39 I am satisfied beyond reasonable doubt that the Offender's motive in setting fire to the house was to deflect the police investigation concerning his involvement in the disappearance of Ms Labouchardiere. The actions of the Offender in this respect were intended to cover up the fact that he had murdered the victim and disposed of her body. Powerful support for this conclusion arises from the setting of the fire on the eve of his police interview, and his allegation to police that the fire had been set by Ms Labouchardiere and another person, with the obvious consequence that the police would believe that Ms Labouchardiere was alive and not dead. At this time, the Offender well knew that this was false, given that he had killed the victim less than three weeks earlier.
40 Between May 2004 and his arrest on 17 April 2007, the Offender gave other false accounts to police concerning the fate and whereabouts of the victim.

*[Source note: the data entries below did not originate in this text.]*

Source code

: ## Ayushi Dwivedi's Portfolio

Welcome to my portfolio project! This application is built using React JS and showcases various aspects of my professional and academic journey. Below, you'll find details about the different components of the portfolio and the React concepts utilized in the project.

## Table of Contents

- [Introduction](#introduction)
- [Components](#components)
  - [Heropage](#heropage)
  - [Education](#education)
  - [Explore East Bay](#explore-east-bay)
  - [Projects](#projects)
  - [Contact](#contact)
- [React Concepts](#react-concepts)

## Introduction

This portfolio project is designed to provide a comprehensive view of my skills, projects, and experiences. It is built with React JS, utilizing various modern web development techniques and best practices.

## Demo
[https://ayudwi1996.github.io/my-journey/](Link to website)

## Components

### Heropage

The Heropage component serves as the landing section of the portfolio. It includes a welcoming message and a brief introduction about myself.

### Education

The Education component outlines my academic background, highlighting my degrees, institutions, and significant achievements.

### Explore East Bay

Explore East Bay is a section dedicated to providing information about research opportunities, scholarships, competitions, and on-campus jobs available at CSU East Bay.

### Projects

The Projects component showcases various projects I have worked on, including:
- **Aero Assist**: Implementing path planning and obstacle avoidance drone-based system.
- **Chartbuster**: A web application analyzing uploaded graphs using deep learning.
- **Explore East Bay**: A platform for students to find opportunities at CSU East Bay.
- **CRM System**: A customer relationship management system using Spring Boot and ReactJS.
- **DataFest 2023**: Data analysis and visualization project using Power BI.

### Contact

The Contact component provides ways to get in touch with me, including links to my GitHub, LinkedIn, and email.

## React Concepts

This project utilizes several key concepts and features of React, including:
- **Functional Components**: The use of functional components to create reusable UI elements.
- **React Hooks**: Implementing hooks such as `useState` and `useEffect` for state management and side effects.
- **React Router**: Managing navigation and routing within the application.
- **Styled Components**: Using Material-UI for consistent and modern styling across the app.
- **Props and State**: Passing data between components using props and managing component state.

He maintained his pattern of deception. These accounts included an allegation that a police officer, Geoff Lowe, had murdered and dismembered Ms Labouchardiere and then disposed of her body in the Royal National Park at Audley. I am satisfied that Mr Lowe did not know, and had never met, the victim. There was no motive at all for Mr Lowe to wish any harm to her.

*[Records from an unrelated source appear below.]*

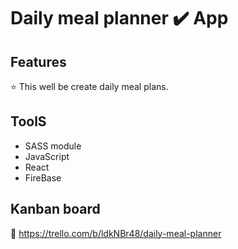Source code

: # Daily meal planner :heavy_check_mark: App

## Features

:star: This well be create daily meal plans.

## ToolS

- SASS module
- JavaScript
- React
- FireBase

## Kanban board

:link: https://trello.com/b/ldkNBr48/daily-meal-planner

41 On the other hand, the Offender knew that Mr Lowe had had a relationship with Ms Thurecht in January 2001, prior to the commencement of her relationship with the Offender. It is apparent from the evidence that the Offender harboured strong adverse feelings towards Mr Lowe. I am satisfied that it was the Offender's animosity towards Mr Lowe which motivated the false allegation to police that Mr Lowe had murdered Ms Labouchardiere.
42 The Offender's different versions had the effect of protracting the police investigation, as searches were undertaken at different places nominated by the Offender. The Offender's false reports injected an element of confusion into the police investigation. It was not until 17 April 2007 that the Offender was arrested and charged with the murder.
43 A range of investigative means were utilised by police, including the recording of conversations between the Offender and an undercover operative. The telephone of the Offender was legally intercepted by warrant over an extended period from November 2005 to June 2006, with SMS messages and telephone calls being recorded. On a number of occasions, the Offender said in these calls and messages that it was Mr Lowe who had killed Ms Labouchardiere in the presence of the Offender and that he, the Offender, knew the location of the body. SMS messages sent by the Offender to Ms Thurecht on 13 February 2006 included the following:
"That evidence u referring 2 last 4-5 days only b4 bein lost. Everybody has reasons 4 hiding a crime. Mine is the family can live not knowing where and why 4. What they have done. Call me cruel, call me nasty and YES I'd agree, howeva kn knowledge ISNY goin 2 b theres, IT will hurt them NOT me. It WONT b there DNA, BE TOLD RITE … And I'm NOT goin 2, her family can live their lives in misery 4 all I care FUCK THEM. Weapon they can have, her NO."